Le jardin des proies 4 and Le jardin des proies 2 (2022)


Two colored pencil and ink drawings of nude bearded men surrounded by flowers against dark purple backgrounds, exploring intimacy and queer desire


Close Looking: Queer African Art and intimacy


Visual description:

Le jardin des proies presents two colored pencil and ink drawings of nude men surrounded by flowers. Each figure appears alone, but the works speak to one another through posture, mood, and setting.


In the first drawing, a light-skinned man with short black hair and a full beard tilts his face downward, his lips slightly pursed. He stands naked among tall flowers against a deep purple background. Hot pink, red, and pale yellow blossoms surround his head and body, while dense green stems rise across his chest.


In the second drawing, another light-skinned man, slightly darker in complexion, also stands nude among flowers. He has thick black hair with bangs across his forehead and a similarly full beard. Positioned slightly off-center, he looks down toward his shoulder, his mouth slightly open. He is surrounded by red, pink, and coral-colored flowers linked by small green leaves.


Both drawings are intimate and quiet. Their figures are not dramatic or theatrical. Instead, they seem absorbed in inward feeling, suspended in a dense floral world that feels both protective and charged.


Context:

Rachid Boukharta is a French artist of Algerian and Moroccan descent whose work is shaped by questions of male homosexual desire, cultural memory, and place. His drawings often draw on Moroccan history, landscape, and visual tradition.

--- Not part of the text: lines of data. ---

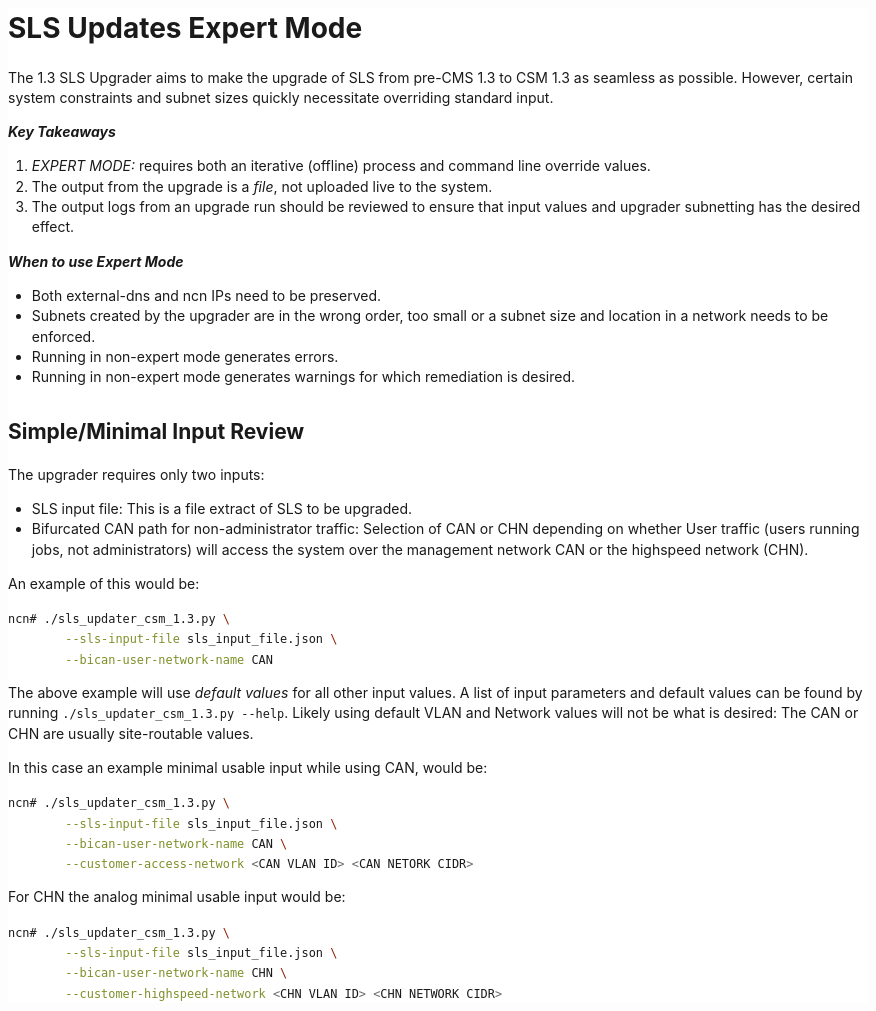 # SLS Updates Expert Mode

The 1.3 SLS Upgrader aims to make the upgrade of SLS from pre-CMS 1.3 to CSM 1.3 as seamless as possible. However, certain system constraints and subnet sizes quickly necessitate overriding standard input.

***Key Takeaways***

1. *EXPERT MODE:* requires both an iterative (offline) process and command line override values.
2. The output from the upgrade is a *file*, not uploaded live to the system.
3. The output logs from an upgrade run should be reviewed to ensure that input values and upgrader subnetting has the desired effect.

***When to use Expert Mode***

* Both external-dns and ncn IPs need to be preserved.
* Subnets created by the upgrader are in the wrong order, too small or a subnet size and location in a network needs to be enforced.
* Running in non-expert mode generates errors.
* Running in non-expert mode generates warnings for which remediation is desired.

## Simple/Minimal Input Review

The upgrader requires only two inputs:

* SLS input file: This is a file extract of SLS to be upgraded.
* Bifurcated CAN path for non-administrator traffic: Selection of CAN or CHN depending on whether User traffic (users running jobs, not administrators) will access the system over
  the management network CAN or the highspeed network (CHN).

An example of this would be:

```bash
ncn# ./sls_updater_csm_1.3.py \
        --sls-input-file sls_input_file.json \
        --bican-user-network-name CAN
```

The above example will use *default values* for all other input values. A list of input parameters and default values can be found by running `./sls_updater_csm_1.3.py --help`.
Likely using default VLAN and Network values will not be what is desired: The CAN or CHN are usually site-routable values.

In this case an example minimal usable input while using CAN, would be:

```bash
ncn# ./sls_updater_csm_1.3.py \
        --sls-input-file sls_input_file.json \
        --bican-user-network-name CAN \
        --customer-access-network <CAN VLAN ID> <CAN NETORK CIDR>
```

For CHN the analog minimal usable input would be:

```bash
ncn# ./sls_updater_csm_1.3.py \
        --sls-input-file sls_input_file.json \
        --bican-user-network-name CHN \
        --customer-highspeed-network <CHN VLAN ID> <CHN NETWORK CIDR>
```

In Morocco, homosexuality remains criminalized, and same-sex desire is often treated as socially dangerous or morally suspect. Against that background, Boukharta’s work becomes quietly subversive. These men move through a garden filled with flowers associated with Moroccan landscape and culture, especially the Damask rose, placing queer desire within a setting that is both local and natural.


It is also useful to remember that in many Islamic traditions, gardens can function as earthly images of paradise. In Morocco, gardens may also offer forms of privacy and seclusion not always available in public social space. That gives the setting additional weight.


Interpretation:

These drawings suggest intimacy without making it explicit. The men may be lovers, strangers, or figures connected through atmosphere rather than direct narrative. That uncertainty is part of the work’s force.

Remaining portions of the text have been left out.